- Prompt
You are asked to filter the data below and copy every line holding "width".

Saved data entries:
------------------------------------------------
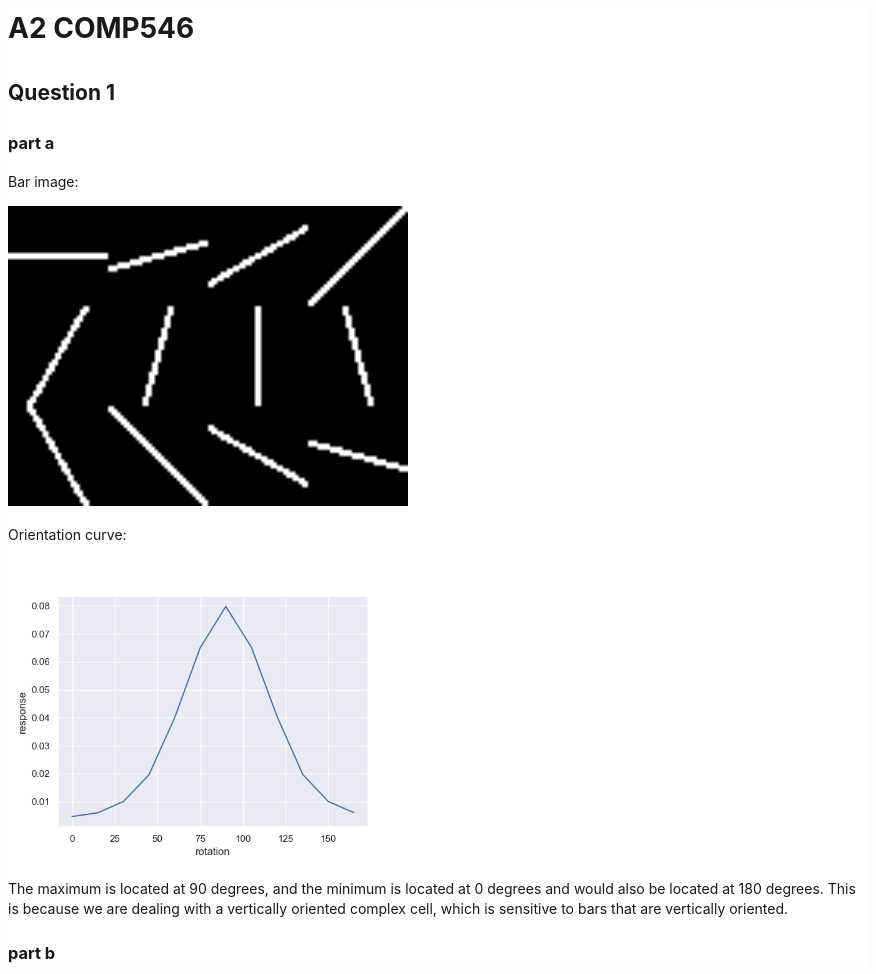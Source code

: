 # A2 COMP546

## Question 1

### part a

Bar image:

<img src="results/q1/part_a_image.png" alt="part_a_image" width="400"/>

Orientation curve:

<img src="results/q1/part_a_response.png" alt="part_a_response" width="400"/>


The maximum is located at 90 degrees, and the minimum is located at 0 degrees and would also be located at 180 degrees. This is because we are dealing with a vertically oriented complex cell, which is sensitive to bars that are vertically oriented.

### part b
------------------------------------------------
- Solution for this task
<img src="results/q1/part_a_image.png" alt="part_a_image" width="400"/>
<img src="results/q1/part_a_response.png" alt="part_a_response" width="400"/>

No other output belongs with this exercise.